Monday May 07, 2012 09:04
After a very volatile late-February followed by several sharp mid-March downturns, gold and silver prices settled down for a brief period as the gold-to-silver ratio stabilized near historical norms in mid-April. Comex gold has traded range-bound between its April highs and lows of $1,685.40 and $1,613 per ounce and closed Friday at $1,645.20, very near the middle of its trading range. In striking contrast, Comex silver intraday prices touched 16-week lows before edging back above $30 per ounce level to close at $30.43. Are gold and silver parting ways?

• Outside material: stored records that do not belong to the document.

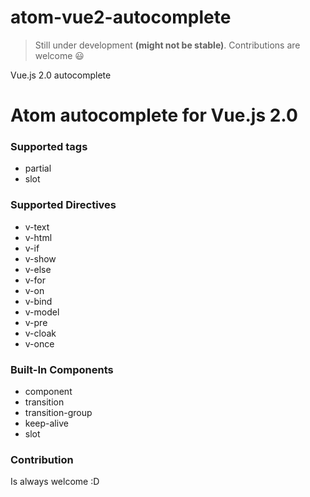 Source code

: # atom-vue2-autocomplete

> Still under development **(might not be stable)**. Contributions are welcome :smiley:

Vue.js 2.0 autocomplete


# Atom autocomplete for Vue.js 2.0

### Supported tags

* partial
* slot

### Supported Directives

* v-text
* v-html
* v-if
* v-show
* v-else
* v-for
* v-on
* v-bind
* v-model
* v-pre
* v-cloak
* v-once

### Built-In Components

* component
* transition
* transition-group
* keep-alive
* slot

### Contribution

Is always welcome :D
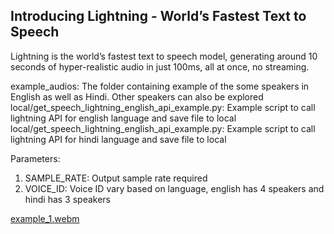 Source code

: ## Introducing Lightning - World’s Fastest Text to Speech

Lightning is the world’s fastest text to speech model, generating around 10 seconds of hyper-realistic audio in just 100ms, all at once, no streaming.

example_audios: The folder containing example of the some speakers in English as well as Hindi. Other speakers can also be explored
local/get_speech_lightning_english_api_example.py: Example script to call lightning API for english language and save file to local
local/get_speech_lightning_english_api_example.py: Example script to call lightning API for hindi language and save file to local

Parameters: 

1. SAMPLE_RATE: Output sample rate required 
2. VOICE_ID: Voice ID vary based on language, english has 4 speakers and hindi has 3 speakers

[example_1.webm](https://github.com/user-attachments/assets/06d99a1e-1f2e-4be6-aafe-06ba9834c024)

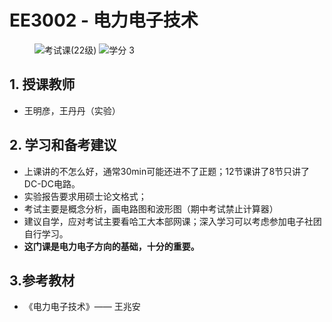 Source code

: # EE3002 - 电力电子技术

<div align="left">
<figure>
  <img alt="考试课(22级)" src="https://img.shields.io/badge/%E8%80%83%E8%AF%95%E8%AF%BE-red" >
  <img alt="学分 3" src="https://img.shields.io/badge/%E5%AD%A6%E5%88%86-3-moccasin">
</figure>
</div>

## 1. 授课教师

- 王明彦，王丹丹（实验）

## 2. 学习和备考建议

- 上课讲的不怎么好，通常30min可能还进不了正题；12节课讲了8节只讲了DC-DC电路。
- 实验报告要求用硕士论文格式；
- 考试主要是概念分析，画电路图和波形图（期中考试禁止计算器）
- 建议自学，应对考试主要看哈工大本部网课；深入学习可以考虑参加电子社团自行学习。
- **这门课是电力电子方向的基础，十分的重要。**

## 3.参考教材

- 《电力电子技术》—— 王兆安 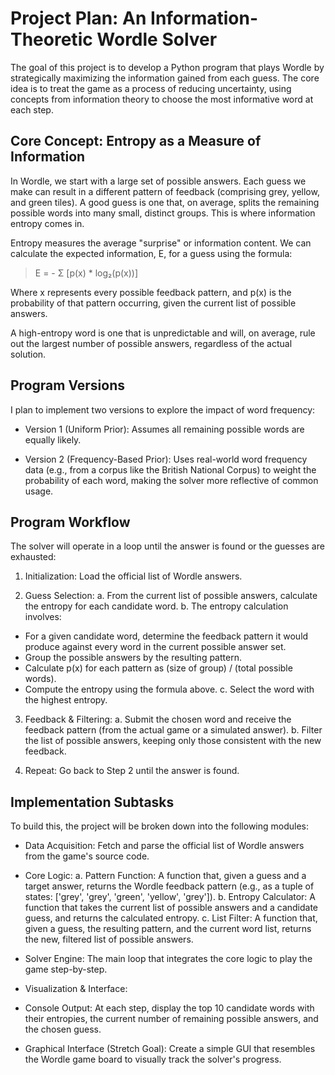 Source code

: # Project Plan: An Information-Theoretic Wordle Solver
The goal of this project is to develop a Python program that plays Wordle by strategically maximizing the information gained from each guess. The core idea is to treat the game as a process of reducing uncertainty, using concepts from information theory to choose the most informative word at each step.

## Core Concept: Entropy as a Measure of Information
In Wordle, we start with a large set of possible answers. Each guess we make can result in a different pattern of feedback (comprising grey, yellow, and green tiles). A good guess is one that, on average, splits the remaining possible words into many small, distinct groups. This is where information entropy comes in.

Entropy measures the average "surprise" or information content. We can calculate the expected information, E, for a guess using the formula:

>  E = - Σ [p(x) * log₂(p(x))] 

Where x represents every possible feedback pattern, and p(x) is the probability of that pattern occurring, given the current list of possible answers.

A high-entropy word is one that is unpredictable and will, on average, rule out the largest number of possible answers, regardless of the actual solution.

## Program Versions
I plan to implement two versions to explore the impact of word frequency:

- Version 1 (Uniform Prior): Assumes all remaining possible words are equally likely.

- Version 2 (Frequency-Based Prior): Uses real-world word frequency data (e.g., from a corpus like the British National Corpus) to weight the probability of each word, making the solver more reflective of common usage.

## Program Workflow
The solver will operate in a loop until the answer is found or the guesses are exhausted:

1. Initialization: Load the official list of Wordle answers.

2. Guess Selection:
a. From the current list of possible answers, calculate the entropy for each candidate word.
b. The entropy calculation involves:
  - For a given candidate word, determine the feedback pattern it would produce against every word in the current possible answer set.
  - Group the possible answers by the resulting pattern.
  - Calculate p(x) for each pattern as (size of group) / (total possible words).
  - Compute the entropy using the formula above.
c. Select the word with the highest entropy.

3. Feedback & Filtering:
a. Submit the chosen word and receive the feedback pattern (from the actual game or a simulated answer).
b. Filter the list of possible answers, keeping only those consistent with the new feedback.

4. Repeat: Go back to Step 2 until the answer is found.

## Implementation Subtasks
To build this, the project will be broken down into the following modules:

- Data Acquisition: Fetch and parse the official list of Wordle answers from the game's source code.

- Core Logic:
a. Pattern Function: A function that, given a guess and a target answer, returns the Wordle feedback pattern (e.g., as a tuple of states: ['grey', 'grey', 'green', 'yellow', 'grey']).
b. Entropy Calculator: A function that takes the current list of possible answers and a candidate guess, and returns the calculated entropy.
c. List Filter: A function that, given a guess, the resulting pattern, and the current word list, returns the new, filtered list of possible answers.

- Solver Engine: The main loop that integrates the core logic to play the game step-by-step.

- Visualization & Interface:

- Console Output: At each step, display the top 10 candidate words with their entropies, the current number of remaining possible answers, and the chosen guess.

- Graphical Interface (Stretch Goal): Create a simple GUI that resembles the Wordle game board to visually track the solver's progress.
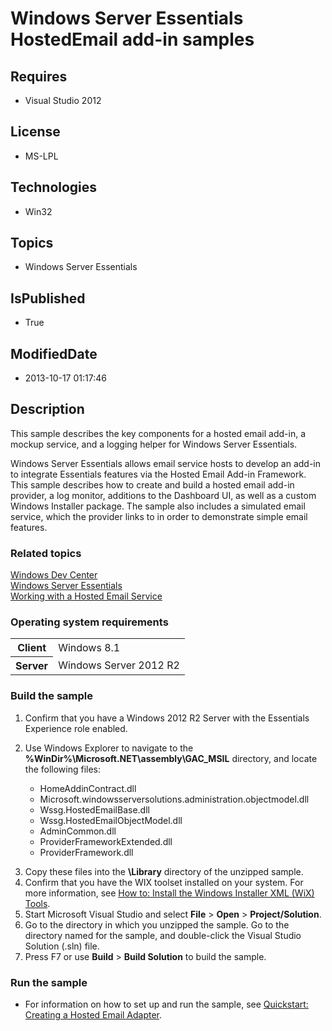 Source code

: # Windows Server Essentials HostedEmail add-in samples
## Requires
* Visual Studio 2012
## License
* MS-LPL
## Technologies
* Win32
## Topics
* Windows Server Essentials
## IsPublished
* True
## ModifiedDate
* 2013-10-17 01:17:46
## Description

<div id="mainSection">
<p>This sample describes the key components for a hosted email add-in, a mockup service, and a logging helper for Windows Server Essentials.
</p>
<p>Windows Server Essentials allows email service hosts to develop an add-in to integrate Essentials features via the Hosted Email Add-in Framework. This sample describes how to create and build a hosted email add-in provider, a log monitor, additions to the
 Dashboard UI, as well as a custom Windows Installer package. The sample also includes a simulated email service, which the provider links to in order to demonstrate simple email features.
</p>
<h3><a id="related_topics"></a>Related topics</h3>
<dl><dt><a href=" http://go.microsoft.com/fwlink/?LinkId=302084">Windows Dev Center</a>
</dt><dt><a href="http://msdn.microsoft.com/en-us/library/windows/desktop/gg513958">Windows Server Essentials</a>
</dt><dt><a href="http://msdn.microsoft.com/en-us/library/windows/desktop/jj991858">Working with a Hosted Email Service</a>
</dt></dl>
<h3>Operating system requirements</h3>
<table>
<tbody>
<tr>
<th>Client</th>
<td><dt>Windows&nbsp;8.1 </dt></td>
</tr>
<tr>
<th>Server</th>
<td><dt>Windows Server&nbsp;2012&nbsp;R2 </dt></td>
</tr>
</tbody>
</table>
<h3>Build the sample</h3>
<p></p>
<ol>
<li>Confirm that you have a Windows 2012 R2 Server with the Essentials Experience role enabled.
</li><li>
<p>Use Windows Explorer to navigate to the <b>%WinDir%\Microsoft.NET\assembly\GAC_MSIL</b> directory, and locate the following files:</p>
<ul>
<li>HomeAddinContract.dll </li><li>Microsoft.windowsserversolutions.administration.objectmodel.dll </li><li>Wssg.HostedEmailBase.dll </li><li>Wssg.HostedEmailObjectModel.dll </li><li>AdminCommon.dll </li><li>ProviderFrameworkExtended.dll </li><li>ProviderFramework.dll </li></ul>
<p></p>
</li><li>Copy these files into the <b>\Library</b> directory of the unzipped sample. </li><li>Confirm that you have the WIX toolset installed on your system. For more information, see
<a href="http://msdn.microsoft.com/en-us/library/windows/desktop/gg513936">How to: Install the Windows Installer XML (WiX) Tools</a>.
</li><li>Start Microsoft Visual Studio and select <b>File</b> &gt; <b>Open</b> &gt; <b>
Project/Solution</b>. </li><li>Go to the directory in which you unzipped the sample. Go to the directory named for the sample, and double-click the Visual Studio Solution (.sln) file.
</li><li>Press F7 or use <b>Build</b> &gt; <b>Build Solution</b> to build the sample. </li></ol>
<p></p>
<h3>Run the sample</h3>
<p></p>
<ul>
<li>For information on how to set up and run the sample, see <a href="http://msdn.microsoft.com/en-us/library/windows/desktop/jj991886">
Quickstart: Creating a Hosted Email Adapter</a>. </li></ul>
<p></p>
</div>
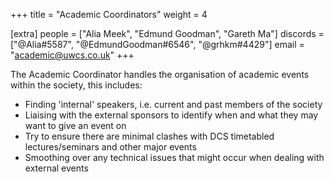 +++
title = "Academic Coordinators"
weight = 4

[extra]
people = ["Alia Meek", "Edmund Goodman", "Gareth Ma"]
discords = ["@Alia#5587", "@EdmundGoodman#6546", "@grhkm#4429"]
email = "academic@uwcs.co.uk"
+++

The Academic Coordinator handles the organisation of academic events within the society, this includes:

- Finding 'internal' speakers, i.e. current and past members of the society
- Liaising with the external sponsors to identify when and what they may want to give an event on
- Try to ensure there are minimal clashes with DCS timetabled lectures/seminars and other major events
- Smoothing over any technical issues that might occur when dealing with external events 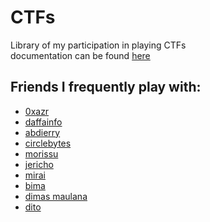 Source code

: # CTFs

Library of my participation in playing CTFs   
documentation can be found [here](https://hyggehalcyon.gitbook.io/page/ctfs/2023)  

## Friends I frequently play with:
- [0xazr](https://github.com/0xazr)
- [daffainfo](https://github.com/daffainfo)
- [abdierry](https://github.com/yaudahbanh)
- [circlebytes](https://github.com/ifzahri)
- [morissu](https://github.com/Morissu)
- [jericho](https://github.com/0xazr)
- [mirai](https://github.com/miraicantsleep)
- [bima]()
- [dimas maulana](https://github.com/dimasma0305)
- [dito]()
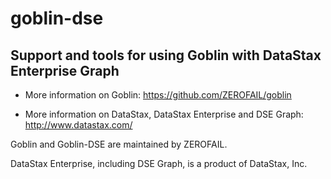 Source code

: # goblin-dse
## Support and tools for using Goblin with DataStax Enterprise Graph

* More information on Goblin: https://github.com/ZEROFAIL/goblin

* More information on DataStax, DataStax Enterprise and DSE Graph: http://www.datastax.com/

Goblin and Goblin-DSE are maintained by ZEROFAIL.

DataStax Enterprise, including DSE Graph, is a product of DataStax, Inc.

Tracking the gold-to-silver ratio (GSR) can answer this question and provide clues as to what may lay ahead for the precious metal pair. Figure 1 is a 6-month chart of the GSR from late-October 2011 to the April 27 close.
*Ratio of most active Comex contract prices
Figure 1 –Gold-to-Silver Ratio (6 months)
The bullish compression of the late-2011 GSR (gray triangles) to present levels (2012 yellow diamonds) has reversed with the 3-month moving average (gray line) pulling away from the ratio norm of 51 (dotted line) with positive slope (orange arrow) - a rising ratio denotes silver losing price strength relative to gold. This analysis uses Nov. 26, 2010 to define the norm because that date marked a period when not only gold-to-silver but gold-to-copper and –oil ratios returned to stable near historical averages after the extreme volatility of the 2008-2009 financial crisis.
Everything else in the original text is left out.